Here it is December 11th and I have not really even begun to think about Christmas. I mean, I know it is coming and I have a vague recollection that I need to do some preparation for it, but most of all I’m just trying to wrap-up end of the semester grades and keep up with the day to day. When the holidays come, although I’m grateful for special time with family, I mostly feel like I’m chasing my tail trying to add “festive holiday decorations and Christmas cheer” to my things to do list.

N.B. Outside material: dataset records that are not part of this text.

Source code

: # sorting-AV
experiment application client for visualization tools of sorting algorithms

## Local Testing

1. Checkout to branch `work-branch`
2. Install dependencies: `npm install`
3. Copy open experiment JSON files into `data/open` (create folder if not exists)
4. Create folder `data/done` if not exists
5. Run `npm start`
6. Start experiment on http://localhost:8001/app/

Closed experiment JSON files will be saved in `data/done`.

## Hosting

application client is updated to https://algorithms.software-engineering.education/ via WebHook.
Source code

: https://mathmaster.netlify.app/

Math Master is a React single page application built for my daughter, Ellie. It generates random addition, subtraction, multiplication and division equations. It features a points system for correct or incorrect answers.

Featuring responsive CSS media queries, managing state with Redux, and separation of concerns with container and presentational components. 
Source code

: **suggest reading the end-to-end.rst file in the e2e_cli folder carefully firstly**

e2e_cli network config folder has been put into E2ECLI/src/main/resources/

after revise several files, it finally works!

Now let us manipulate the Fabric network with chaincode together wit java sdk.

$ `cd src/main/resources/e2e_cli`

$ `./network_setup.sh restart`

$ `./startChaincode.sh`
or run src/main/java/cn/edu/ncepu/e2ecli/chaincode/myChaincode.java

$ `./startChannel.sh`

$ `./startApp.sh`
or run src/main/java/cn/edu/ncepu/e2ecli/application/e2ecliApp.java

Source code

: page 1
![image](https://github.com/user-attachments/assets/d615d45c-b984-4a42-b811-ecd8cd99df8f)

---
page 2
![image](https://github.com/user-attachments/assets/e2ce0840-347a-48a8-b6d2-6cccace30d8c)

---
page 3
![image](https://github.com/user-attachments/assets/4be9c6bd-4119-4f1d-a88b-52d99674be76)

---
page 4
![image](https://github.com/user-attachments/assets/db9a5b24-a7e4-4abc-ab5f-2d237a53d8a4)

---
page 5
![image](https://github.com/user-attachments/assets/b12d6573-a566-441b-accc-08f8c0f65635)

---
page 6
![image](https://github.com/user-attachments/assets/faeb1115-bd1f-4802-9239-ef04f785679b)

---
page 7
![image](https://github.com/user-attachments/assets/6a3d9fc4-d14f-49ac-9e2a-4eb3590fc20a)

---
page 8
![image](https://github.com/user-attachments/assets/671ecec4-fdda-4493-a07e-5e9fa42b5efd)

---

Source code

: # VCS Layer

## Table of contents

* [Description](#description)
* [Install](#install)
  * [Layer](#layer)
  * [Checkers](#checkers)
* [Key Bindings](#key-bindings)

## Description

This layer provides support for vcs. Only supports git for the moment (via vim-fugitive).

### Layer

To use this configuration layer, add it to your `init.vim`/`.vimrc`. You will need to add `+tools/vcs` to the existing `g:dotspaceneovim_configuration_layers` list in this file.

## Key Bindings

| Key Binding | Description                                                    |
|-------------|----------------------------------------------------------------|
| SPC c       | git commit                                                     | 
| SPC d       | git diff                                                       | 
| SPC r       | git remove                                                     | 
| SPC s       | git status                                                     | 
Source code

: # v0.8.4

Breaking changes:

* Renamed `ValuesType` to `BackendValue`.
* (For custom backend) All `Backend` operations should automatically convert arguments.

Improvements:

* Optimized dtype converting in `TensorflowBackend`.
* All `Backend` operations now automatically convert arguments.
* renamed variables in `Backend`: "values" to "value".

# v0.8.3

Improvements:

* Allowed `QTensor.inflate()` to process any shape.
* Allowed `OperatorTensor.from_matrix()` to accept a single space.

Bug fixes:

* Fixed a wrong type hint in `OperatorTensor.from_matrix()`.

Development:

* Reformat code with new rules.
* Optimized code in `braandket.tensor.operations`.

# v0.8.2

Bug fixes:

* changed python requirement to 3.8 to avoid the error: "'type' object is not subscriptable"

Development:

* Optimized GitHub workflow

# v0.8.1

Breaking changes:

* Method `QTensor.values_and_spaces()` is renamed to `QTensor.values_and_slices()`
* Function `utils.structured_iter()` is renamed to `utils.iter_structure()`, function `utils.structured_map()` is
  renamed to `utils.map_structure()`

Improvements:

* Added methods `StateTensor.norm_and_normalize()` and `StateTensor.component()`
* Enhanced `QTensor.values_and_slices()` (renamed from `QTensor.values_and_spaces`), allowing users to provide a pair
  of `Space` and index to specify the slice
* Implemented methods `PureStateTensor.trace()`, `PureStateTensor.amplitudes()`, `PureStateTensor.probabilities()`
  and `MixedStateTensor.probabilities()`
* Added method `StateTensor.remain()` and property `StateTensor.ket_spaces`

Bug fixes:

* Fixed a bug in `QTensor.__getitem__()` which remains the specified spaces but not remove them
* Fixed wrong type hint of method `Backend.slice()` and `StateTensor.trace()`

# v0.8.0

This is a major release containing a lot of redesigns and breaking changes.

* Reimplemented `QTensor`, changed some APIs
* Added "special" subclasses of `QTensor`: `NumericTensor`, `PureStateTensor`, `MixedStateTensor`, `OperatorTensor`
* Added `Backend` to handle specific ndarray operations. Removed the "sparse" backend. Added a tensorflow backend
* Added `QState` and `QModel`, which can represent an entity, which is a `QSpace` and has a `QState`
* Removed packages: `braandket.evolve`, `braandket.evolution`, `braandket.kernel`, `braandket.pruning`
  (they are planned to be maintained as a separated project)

While attending  the National Communication Association annual convention a few weeks ago, I sat in on a session that included a paper on how holidays traditionally create a lot more work for women. As the topic was introduced, the mostly female audience laughed and nodded, relating to the research. The room full of academics, many of whom were also mothers, listened intently to the findings as the presenter explained the way women work hard to create and maintain holiday traditions, foster meaningful interaction between family members, and overall, provide food and fun for happy memories. Whew!

No one in the room argued with the worthiness of these goals, we only shook our heads in agreement as we reflected on our own holiday to do lists and the way they run us ragged. For a good cause, of course, but the added pressure for women threatens burnout instead of beauty and bounty. The holiday madness of Black Friday and Cyber Monday add to the buzz, and while some may find the thrill of the season exhilarating, others find it dizzying.

I don’t really have a solution to propose. Eliminating the holidays is a bad idea and I have yet to find a pause button for everyday life (to free up time for special events). Still, the holidays may prompt us to take a look at our values and return to what is most important. Here are a few ideas to find more peace this season.

First, women can share the load a bit more by making holiday preparations a team (family) event. Decorations, gift buying, food preparation, and more can be delegated to other members of the family so “the mom” (or dad) isn’t doing it all.

Second, it is possible to prioritize and even cut out a few “festivities” that aren’t as important. For instance, I have never made Christmas cookies, ever. If you make Christmas cookies, great! But I don’t – it’s just not important to me. Take stock of your holiday traditions and decide if there are any that can be revised or delegated to lighten the load.

Finally, take the pressure off by giving yourself permission to let go of extra activities or tasks that don’t add energy to your life. Do what you love to do and make the rest optional. Wearing yourself out for the holidays isn’t going to benefit your family or you in the long run. Plan your holiday happenings so they are more blessing and less burden.